Exklusiv: Top-Läufer Pfeiffer will in Berlin angreifen

Hendrik Pfeiffer stellte im Januar in Houston seine Bestzeit auf
Hendrik Pfeiffer stellte im Januar in Houston seine Bestzeit auf
Foto: © IMAGO/Erik Williams
21. September 2024, 09:33

Hendrik Pfeiffer (31) ist einer der deutschen Hoffnungsträger beim Berlin-Marathon 2024 (29. September, ab 8:30 Uhr LIVE bei RTL und auf RTL+). Im exklusiven Interview spricht der deutsche Top-Läufer über seine wilde Vorbereitung, die Ziele beim Berlin-Marathon, eine mögliche Aussprache mit dem deutschen Rekordläufer Amanal Petros und warum er am Start immer noch mindestens so aufgeregt ist wie ein Hobbyläufer.

Herr Pfeiffer, Sie stecken mitten in der Endphase Ihrer Vorbereitung für den Berlin-Marathon: Wie ist die Form?

Hendrik Pfeiffer: Ich fühle mich gut. Ich hatte Anfang September noch den Härtetest beim Münster-Marathon.

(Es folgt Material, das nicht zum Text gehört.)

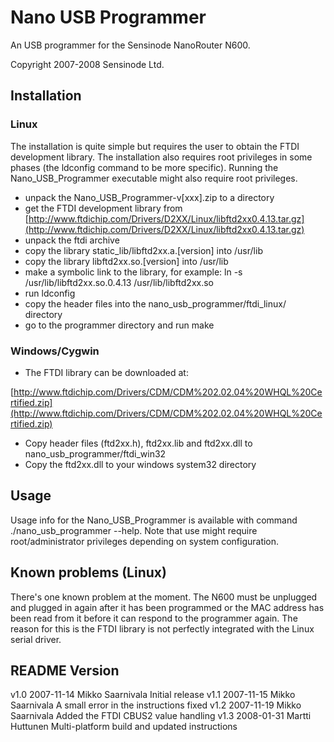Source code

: Nano USB Programmer
===================

An USB programmer for the Sensinode NanoRouter N600.

Copyright 2007-2008 Sensinode Ltd.

Installation
------------

### Linux

The installation is quite simple but requires the user to obtain the FTDI
development library. The installation also requires root privileges in some
phases (the ldconfig command to be more specific). Running the
Nano_USB_Programmer executable might also require root privileges.

- unpack the Nano_USB_Programmer-v[xxx].zip to a directory
- get the FTDI development library from
  [http://www.ftdichip.com/Drivers/D2XX/Linux/libftd2xx0.4.13.tar.gz](http://www.ftdichip.com/Drivers/D2XX/Linux/libftd2xx0.4.13.tar.gz)
- unpack the ftdi archive
- copy the library static_lib/libftd2xx.a.[version] into /usr/lib
- copy the library libftd2xx.so.[version] into /usr/lib
- make a symbolic link to the library, for example: ln -s
  /usr/lib/libftd2xx.so.0.4.13 /usr/lib/libftd2xx.so
- run ldconfig
- copy the header files into the nano_usb_programmer/ftdi_linux/ directory
- go to the programmer directory and run make

### Windows/Cygwin

- The FTDI library can be downloaded at:

[http://www.ftdichip.com/Drivers/CDM/CDM%202.02.04%20WHQL%20Certified.zip](http://www.ftdichip.com/Drivers/CDM/CDM%202.02.04%20WHQL%20Certified.zip)

- Copy header files (ftd2xx.h), ftd2xx.lib and ftd2xx.dll to nano_usb_programmer/ftdi_win32
- Copy the ftd2xx.dll to your windows system32 directory

Usage
-----

Usage info for the Nano_USB_Programmer is available with command
./nano_usb_programmer --help. Note that use might require root/administrator
privileges depending on system configuration.

Known problems (Linux)
----------------------

There's one known problem at the moment. The N600 must be unplugged and plugged
in again after it has been programmed or the MAC address has been read from it
before it can respond to the programmer again. The reason for this is the FTDI
library is not perfectly integrated with the Linux serial driver.

README Version
--------------

v1.0    2007-11-14  Mikko Saarnivala   Initial release
v1.1    2007-11-15  Mikko Saarnivala   A small error in the instructions fixed
v1.2    2007-11-19  Mikko Saarnivala   Added the FTDI CBUS2 value handling
v1.3    2008-01-31  Martti Huttunen    Multi-platform build and updated instructions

Da habe ich bis zum Halbmarathon die kenianische Spitze gepact. Das lief gut. Das habe ich letztes Jahr auch schon gemacht. Damals war das auch ein sehr gutes Signal. Und ich freue mich jetzt sehr darauf, dass es endlich in Berlin losgeht. Gerade jetzt zum Jubiläum ist es ein besonderes Rennen.

Sie waren auch im Höhentraining in Kolumbien und in Österreich. Was haben Sie sich davon versprochen?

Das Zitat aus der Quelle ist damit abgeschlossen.